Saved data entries
########################################

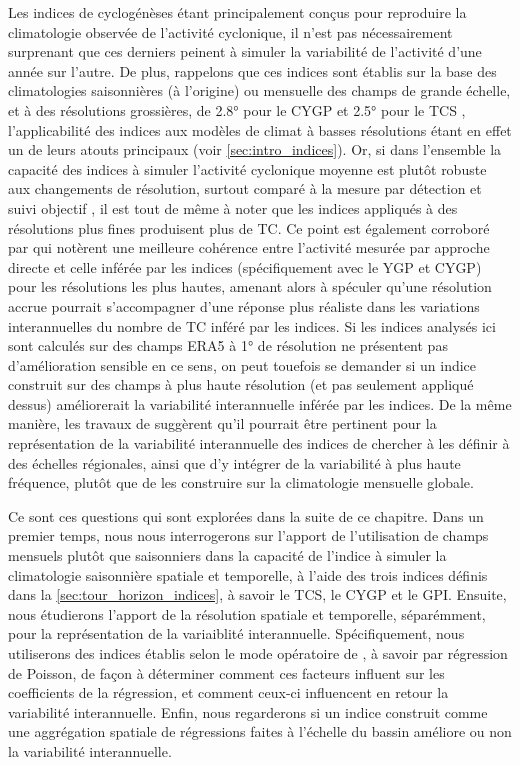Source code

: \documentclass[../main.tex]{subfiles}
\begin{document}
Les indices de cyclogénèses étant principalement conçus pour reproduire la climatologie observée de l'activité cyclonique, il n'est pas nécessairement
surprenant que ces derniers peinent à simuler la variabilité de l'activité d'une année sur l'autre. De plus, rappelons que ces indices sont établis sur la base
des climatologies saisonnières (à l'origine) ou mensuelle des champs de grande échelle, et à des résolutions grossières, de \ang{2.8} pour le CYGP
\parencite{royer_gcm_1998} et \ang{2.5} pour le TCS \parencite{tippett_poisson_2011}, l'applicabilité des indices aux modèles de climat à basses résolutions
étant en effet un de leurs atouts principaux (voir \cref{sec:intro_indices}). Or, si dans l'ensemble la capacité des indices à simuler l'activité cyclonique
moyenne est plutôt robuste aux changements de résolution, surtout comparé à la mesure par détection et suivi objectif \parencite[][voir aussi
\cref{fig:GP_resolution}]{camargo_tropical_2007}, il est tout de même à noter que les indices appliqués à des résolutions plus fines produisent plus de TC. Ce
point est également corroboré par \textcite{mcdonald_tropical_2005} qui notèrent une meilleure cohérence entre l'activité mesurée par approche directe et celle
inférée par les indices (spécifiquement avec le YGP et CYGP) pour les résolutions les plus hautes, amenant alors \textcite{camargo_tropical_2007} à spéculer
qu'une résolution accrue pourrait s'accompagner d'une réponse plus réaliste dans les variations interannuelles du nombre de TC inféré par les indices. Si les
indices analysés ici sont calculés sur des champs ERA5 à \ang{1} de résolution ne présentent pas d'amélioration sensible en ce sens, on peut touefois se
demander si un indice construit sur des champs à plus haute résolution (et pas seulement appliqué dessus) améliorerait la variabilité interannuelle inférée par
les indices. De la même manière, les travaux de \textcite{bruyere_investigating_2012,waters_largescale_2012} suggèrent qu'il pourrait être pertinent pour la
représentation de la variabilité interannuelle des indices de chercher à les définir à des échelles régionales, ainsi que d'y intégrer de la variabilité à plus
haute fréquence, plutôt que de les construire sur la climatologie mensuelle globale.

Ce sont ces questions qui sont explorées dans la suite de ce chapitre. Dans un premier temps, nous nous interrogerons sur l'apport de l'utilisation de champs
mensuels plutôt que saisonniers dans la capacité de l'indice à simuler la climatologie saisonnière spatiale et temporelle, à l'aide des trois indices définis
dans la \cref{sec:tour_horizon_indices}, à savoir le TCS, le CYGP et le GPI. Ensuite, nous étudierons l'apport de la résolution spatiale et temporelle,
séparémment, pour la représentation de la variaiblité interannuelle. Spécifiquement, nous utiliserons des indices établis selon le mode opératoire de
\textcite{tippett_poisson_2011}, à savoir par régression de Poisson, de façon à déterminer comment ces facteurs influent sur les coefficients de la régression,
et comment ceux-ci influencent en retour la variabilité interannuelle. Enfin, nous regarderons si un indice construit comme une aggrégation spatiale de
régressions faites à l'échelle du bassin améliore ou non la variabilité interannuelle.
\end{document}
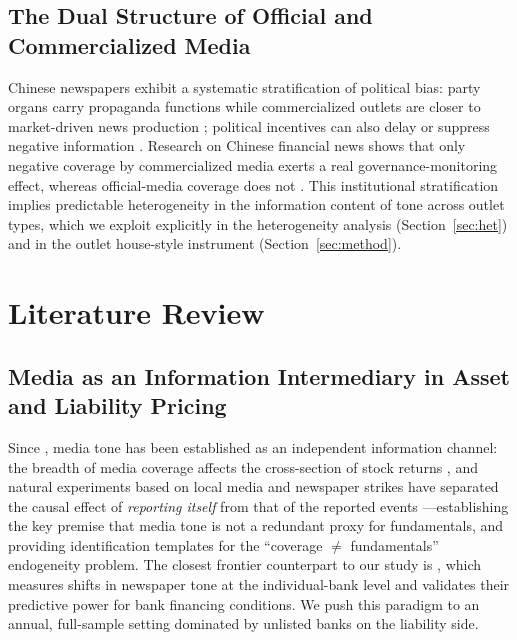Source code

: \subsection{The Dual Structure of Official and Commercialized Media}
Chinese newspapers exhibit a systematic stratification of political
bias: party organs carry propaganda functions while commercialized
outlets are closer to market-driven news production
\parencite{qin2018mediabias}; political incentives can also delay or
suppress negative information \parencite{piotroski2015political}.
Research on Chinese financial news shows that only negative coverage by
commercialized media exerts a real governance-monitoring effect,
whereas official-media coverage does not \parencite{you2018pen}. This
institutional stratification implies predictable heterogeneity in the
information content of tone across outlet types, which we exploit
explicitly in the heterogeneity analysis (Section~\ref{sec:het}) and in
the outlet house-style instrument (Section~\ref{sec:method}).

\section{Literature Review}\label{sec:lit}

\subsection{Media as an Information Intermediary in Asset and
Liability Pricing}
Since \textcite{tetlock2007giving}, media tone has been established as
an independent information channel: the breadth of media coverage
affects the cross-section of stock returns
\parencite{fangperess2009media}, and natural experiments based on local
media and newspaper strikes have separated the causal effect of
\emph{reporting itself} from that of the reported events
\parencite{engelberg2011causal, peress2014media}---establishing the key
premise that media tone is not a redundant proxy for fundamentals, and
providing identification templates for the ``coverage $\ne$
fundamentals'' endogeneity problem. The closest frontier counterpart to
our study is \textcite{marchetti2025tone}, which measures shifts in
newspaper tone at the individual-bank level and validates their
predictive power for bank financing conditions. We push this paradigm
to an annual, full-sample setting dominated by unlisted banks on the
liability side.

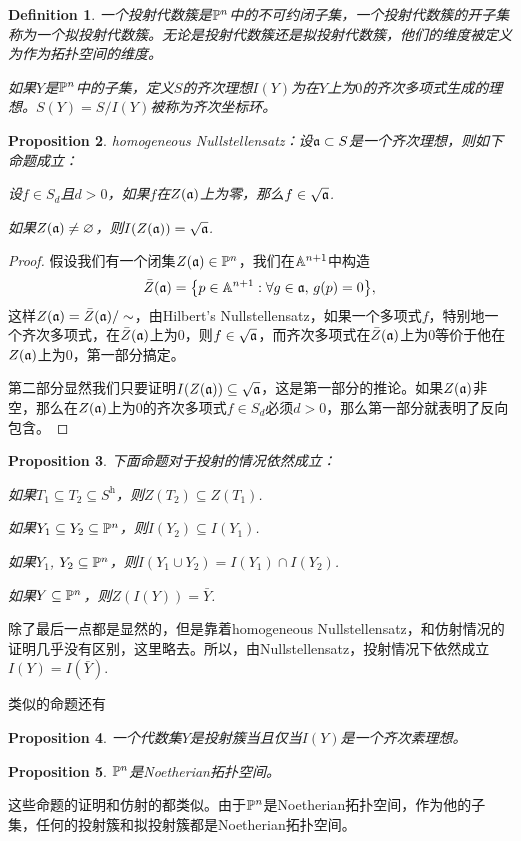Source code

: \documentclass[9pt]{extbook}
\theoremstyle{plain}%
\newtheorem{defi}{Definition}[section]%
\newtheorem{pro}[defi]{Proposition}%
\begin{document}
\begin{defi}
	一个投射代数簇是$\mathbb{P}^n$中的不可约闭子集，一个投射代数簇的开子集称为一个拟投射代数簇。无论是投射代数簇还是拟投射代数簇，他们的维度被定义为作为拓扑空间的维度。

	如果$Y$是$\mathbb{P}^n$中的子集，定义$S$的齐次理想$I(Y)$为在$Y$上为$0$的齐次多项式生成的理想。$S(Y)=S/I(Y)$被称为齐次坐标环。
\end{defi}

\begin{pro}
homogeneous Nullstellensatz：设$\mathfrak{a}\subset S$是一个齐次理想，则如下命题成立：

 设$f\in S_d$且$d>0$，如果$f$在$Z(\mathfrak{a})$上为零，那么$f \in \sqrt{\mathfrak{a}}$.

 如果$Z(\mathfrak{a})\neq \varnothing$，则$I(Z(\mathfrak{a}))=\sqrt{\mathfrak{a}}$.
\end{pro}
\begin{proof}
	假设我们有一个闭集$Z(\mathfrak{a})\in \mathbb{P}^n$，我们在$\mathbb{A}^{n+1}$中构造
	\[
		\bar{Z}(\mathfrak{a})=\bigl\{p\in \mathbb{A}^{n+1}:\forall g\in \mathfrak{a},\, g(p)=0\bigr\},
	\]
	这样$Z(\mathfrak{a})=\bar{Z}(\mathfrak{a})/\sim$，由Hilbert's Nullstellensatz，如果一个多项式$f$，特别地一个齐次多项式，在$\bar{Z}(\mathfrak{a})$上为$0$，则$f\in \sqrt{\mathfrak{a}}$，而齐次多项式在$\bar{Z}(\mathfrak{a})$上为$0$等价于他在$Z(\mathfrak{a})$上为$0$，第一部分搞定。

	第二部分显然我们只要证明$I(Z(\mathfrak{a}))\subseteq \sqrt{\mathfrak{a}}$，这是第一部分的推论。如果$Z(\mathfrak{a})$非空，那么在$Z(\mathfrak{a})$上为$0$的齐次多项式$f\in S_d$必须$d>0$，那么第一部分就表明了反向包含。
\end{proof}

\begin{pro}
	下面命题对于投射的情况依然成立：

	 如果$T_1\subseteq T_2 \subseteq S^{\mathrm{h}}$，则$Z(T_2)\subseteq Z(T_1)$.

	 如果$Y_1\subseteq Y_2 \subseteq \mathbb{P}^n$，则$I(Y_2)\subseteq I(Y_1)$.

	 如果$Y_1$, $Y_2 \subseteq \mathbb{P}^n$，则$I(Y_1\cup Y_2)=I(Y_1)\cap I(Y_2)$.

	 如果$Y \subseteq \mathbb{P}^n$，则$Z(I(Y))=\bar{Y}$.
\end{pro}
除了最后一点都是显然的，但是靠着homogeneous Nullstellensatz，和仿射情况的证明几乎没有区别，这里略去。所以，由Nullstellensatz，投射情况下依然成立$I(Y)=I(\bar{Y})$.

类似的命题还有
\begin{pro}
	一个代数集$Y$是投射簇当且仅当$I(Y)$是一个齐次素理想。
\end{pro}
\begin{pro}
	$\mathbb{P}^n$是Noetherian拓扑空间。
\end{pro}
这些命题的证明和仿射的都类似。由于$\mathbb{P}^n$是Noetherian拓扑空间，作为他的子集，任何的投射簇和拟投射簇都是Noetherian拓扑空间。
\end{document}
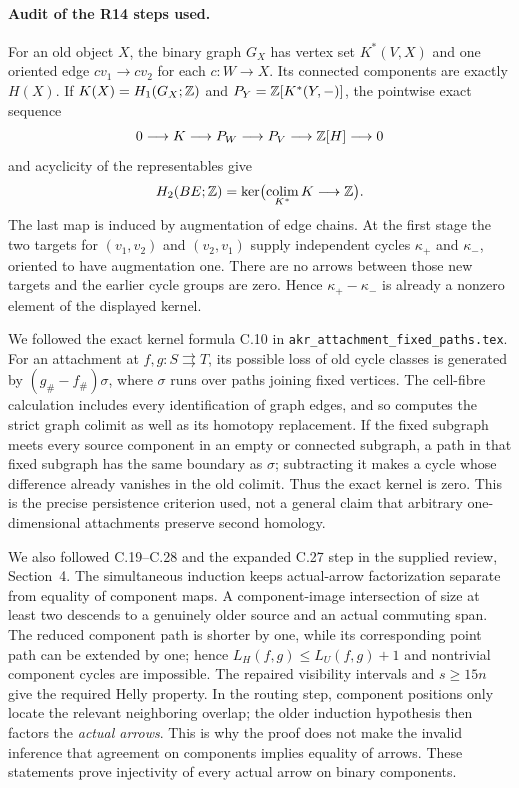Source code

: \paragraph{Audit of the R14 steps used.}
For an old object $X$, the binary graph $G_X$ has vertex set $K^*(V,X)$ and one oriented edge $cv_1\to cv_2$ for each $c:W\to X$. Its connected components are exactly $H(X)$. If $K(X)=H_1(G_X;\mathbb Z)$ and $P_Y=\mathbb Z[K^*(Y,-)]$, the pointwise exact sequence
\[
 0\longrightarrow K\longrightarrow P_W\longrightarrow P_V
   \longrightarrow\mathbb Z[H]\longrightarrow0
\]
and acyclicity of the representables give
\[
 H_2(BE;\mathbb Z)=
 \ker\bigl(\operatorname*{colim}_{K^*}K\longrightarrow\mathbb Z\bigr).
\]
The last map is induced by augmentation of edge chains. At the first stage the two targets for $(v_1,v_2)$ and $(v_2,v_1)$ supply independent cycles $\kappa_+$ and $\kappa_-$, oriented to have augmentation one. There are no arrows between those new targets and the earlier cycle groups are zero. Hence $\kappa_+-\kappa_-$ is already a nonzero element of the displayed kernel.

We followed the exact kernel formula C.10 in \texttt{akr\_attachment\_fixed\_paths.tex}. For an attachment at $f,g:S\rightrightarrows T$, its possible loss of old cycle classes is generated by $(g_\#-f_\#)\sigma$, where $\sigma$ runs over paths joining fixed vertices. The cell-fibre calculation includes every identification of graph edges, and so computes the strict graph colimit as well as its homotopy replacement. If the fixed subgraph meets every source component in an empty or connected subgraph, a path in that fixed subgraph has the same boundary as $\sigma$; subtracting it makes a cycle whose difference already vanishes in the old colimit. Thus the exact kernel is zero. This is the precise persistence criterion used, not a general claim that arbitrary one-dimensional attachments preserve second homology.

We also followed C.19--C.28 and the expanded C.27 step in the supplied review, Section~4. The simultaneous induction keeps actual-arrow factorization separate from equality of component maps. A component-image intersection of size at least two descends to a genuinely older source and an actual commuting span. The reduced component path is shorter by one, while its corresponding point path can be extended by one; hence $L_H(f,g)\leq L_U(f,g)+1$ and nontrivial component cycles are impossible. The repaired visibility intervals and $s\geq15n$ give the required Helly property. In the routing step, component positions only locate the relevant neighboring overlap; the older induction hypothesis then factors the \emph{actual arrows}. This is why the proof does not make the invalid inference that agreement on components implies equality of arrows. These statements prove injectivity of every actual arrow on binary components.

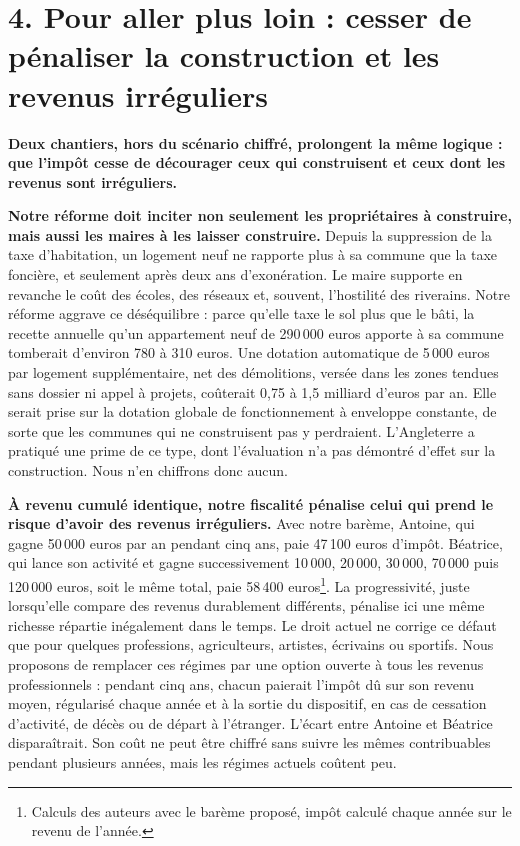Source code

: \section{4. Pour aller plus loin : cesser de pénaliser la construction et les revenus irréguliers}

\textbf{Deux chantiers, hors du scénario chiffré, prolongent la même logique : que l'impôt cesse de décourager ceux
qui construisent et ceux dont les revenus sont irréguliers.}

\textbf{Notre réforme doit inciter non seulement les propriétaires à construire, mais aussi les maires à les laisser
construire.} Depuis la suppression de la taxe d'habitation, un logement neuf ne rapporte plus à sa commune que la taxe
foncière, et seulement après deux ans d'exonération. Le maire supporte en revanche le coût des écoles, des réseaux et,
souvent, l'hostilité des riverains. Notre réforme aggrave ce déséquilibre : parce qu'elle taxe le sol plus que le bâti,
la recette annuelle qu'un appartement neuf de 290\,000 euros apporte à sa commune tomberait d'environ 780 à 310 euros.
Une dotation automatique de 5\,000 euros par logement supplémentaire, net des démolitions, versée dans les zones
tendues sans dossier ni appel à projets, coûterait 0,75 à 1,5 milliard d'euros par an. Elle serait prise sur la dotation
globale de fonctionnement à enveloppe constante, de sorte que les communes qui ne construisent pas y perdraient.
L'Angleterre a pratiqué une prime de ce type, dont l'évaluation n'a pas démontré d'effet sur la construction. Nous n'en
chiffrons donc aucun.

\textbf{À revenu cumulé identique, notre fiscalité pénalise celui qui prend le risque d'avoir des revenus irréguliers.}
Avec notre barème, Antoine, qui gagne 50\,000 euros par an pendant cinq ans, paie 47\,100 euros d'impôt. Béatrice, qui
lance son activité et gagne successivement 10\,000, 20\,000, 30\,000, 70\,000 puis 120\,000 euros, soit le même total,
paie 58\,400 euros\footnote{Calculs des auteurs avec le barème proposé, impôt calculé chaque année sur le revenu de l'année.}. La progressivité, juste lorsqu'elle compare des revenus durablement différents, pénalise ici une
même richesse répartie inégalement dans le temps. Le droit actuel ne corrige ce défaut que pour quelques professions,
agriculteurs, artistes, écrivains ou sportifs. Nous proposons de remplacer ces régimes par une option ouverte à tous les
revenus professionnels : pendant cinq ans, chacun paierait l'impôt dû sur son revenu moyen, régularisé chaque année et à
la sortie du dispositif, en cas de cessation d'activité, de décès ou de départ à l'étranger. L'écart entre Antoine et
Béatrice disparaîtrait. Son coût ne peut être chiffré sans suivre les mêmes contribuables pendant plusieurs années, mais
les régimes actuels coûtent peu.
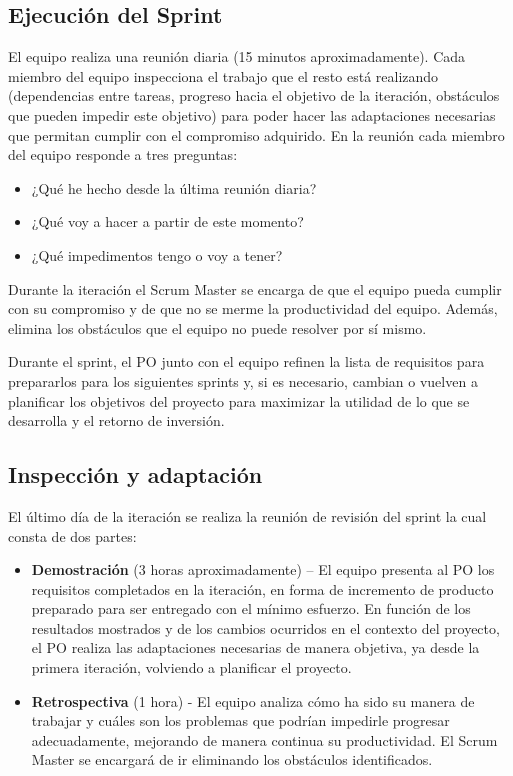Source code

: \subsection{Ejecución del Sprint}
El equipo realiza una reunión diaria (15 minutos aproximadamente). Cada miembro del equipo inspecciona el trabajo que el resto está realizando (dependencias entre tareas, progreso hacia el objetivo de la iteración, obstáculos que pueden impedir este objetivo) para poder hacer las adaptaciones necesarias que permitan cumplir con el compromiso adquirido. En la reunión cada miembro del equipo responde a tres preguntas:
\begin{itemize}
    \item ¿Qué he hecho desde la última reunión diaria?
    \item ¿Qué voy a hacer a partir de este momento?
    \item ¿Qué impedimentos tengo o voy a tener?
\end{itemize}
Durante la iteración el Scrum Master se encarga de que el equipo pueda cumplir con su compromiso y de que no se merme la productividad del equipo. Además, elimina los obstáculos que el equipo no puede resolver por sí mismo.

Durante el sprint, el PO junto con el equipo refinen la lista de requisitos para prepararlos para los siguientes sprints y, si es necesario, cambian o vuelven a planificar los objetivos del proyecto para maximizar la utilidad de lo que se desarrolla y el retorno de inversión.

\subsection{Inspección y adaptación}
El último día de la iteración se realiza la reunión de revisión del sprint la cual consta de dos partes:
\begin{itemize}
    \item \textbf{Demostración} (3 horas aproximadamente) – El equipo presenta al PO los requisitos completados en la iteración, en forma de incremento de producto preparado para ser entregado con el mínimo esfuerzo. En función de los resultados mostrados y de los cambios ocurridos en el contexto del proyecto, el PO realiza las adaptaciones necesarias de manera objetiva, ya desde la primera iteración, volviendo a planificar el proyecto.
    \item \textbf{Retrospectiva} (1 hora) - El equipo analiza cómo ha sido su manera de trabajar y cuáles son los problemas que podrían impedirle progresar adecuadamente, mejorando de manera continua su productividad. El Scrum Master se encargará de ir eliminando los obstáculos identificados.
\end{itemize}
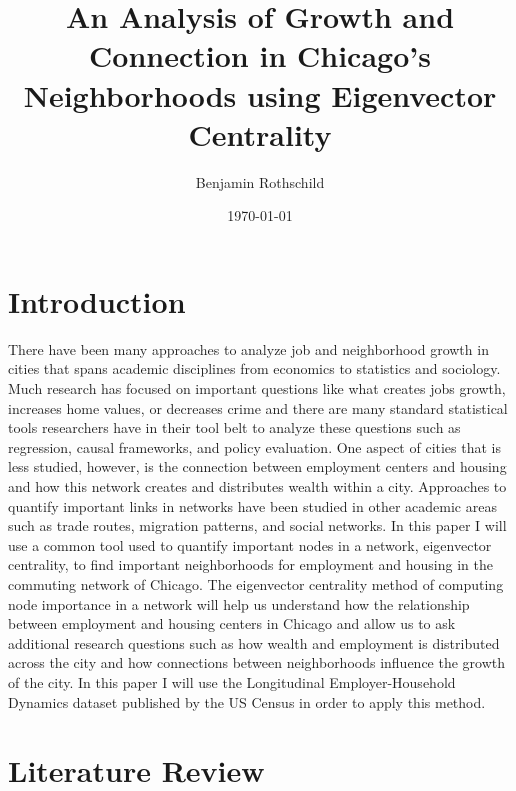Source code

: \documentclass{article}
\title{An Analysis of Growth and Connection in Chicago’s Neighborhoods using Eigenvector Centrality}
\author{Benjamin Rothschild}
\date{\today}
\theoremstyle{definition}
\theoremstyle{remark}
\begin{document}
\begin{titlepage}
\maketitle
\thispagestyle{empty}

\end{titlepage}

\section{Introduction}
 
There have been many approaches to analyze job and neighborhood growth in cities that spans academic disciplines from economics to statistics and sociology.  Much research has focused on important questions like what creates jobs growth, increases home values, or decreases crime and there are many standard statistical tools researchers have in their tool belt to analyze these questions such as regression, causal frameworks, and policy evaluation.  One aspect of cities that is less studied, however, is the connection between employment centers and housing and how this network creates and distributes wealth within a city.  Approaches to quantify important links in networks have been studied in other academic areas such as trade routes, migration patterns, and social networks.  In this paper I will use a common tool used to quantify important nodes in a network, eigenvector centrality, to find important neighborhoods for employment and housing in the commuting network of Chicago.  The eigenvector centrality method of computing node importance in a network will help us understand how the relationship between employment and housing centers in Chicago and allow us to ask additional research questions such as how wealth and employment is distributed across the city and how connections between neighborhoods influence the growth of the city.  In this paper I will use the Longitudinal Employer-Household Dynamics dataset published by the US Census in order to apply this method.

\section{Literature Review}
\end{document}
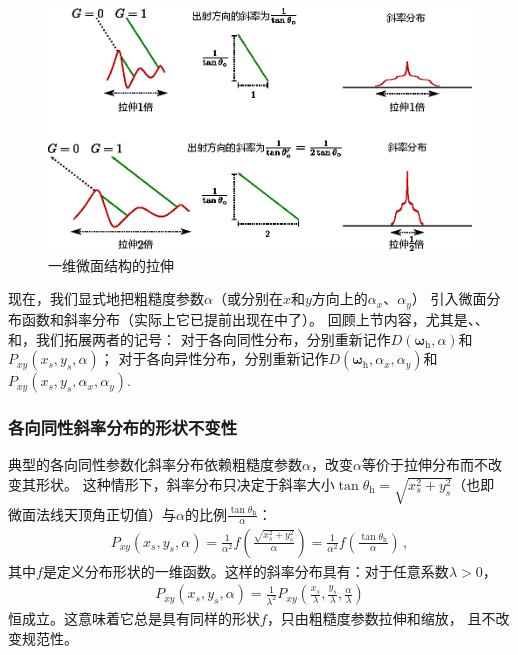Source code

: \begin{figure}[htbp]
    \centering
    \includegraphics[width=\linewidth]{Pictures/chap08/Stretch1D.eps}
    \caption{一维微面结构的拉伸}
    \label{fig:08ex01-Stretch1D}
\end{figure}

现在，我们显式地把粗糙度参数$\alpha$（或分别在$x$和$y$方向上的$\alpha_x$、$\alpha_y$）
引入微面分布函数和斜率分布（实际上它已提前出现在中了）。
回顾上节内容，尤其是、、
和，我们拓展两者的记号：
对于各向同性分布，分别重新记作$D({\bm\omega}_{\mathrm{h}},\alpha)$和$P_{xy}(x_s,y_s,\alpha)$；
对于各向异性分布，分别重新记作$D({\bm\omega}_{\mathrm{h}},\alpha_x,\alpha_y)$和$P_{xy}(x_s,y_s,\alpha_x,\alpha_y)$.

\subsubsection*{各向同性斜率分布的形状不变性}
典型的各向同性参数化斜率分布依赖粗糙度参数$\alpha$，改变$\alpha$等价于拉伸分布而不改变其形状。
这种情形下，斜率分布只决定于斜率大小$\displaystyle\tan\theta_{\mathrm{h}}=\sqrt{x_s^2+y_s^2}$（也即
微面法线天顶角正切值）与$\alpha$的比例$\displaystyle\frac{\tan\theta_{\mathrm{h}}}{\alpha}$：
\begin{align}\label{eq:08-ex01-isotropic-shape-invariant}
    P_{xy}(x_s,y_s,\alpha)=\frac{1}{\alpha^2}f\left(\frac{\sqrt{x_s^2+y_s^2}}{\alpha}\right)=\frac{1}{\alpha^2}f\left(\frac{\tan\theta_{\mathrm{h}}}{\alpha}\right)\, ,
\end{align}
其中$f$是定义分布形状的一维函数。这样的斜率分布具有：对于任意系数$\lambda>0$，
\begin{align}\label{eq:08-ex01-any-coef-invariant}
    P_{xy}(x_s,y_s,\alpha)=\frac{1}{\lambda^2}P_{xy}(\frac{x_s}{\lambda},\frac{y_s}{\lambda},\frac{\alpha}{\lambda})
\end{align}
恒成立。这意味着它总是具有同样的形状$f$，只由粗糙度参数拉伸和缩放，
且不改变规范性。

########################################

*Exercise aim*
The answer should contain nothing but the lines from the top of the data above through the line containing "surprenant que ces", copied exactly, with no images.

*Task solution*
Source code

: \documentclass[../main.tex]{subfiles}
\begin{document}
Les indices de cyclogénèses étant principalement conçus pour reproduire la climatologie observée de l'activité cyclonique, il n'est pas nécessairement
surprenant que ces derniers peinent à simuler la variabilité de l'activité d'une année sur l'autre. De plus, rappelons que ces indices sont établis sur la base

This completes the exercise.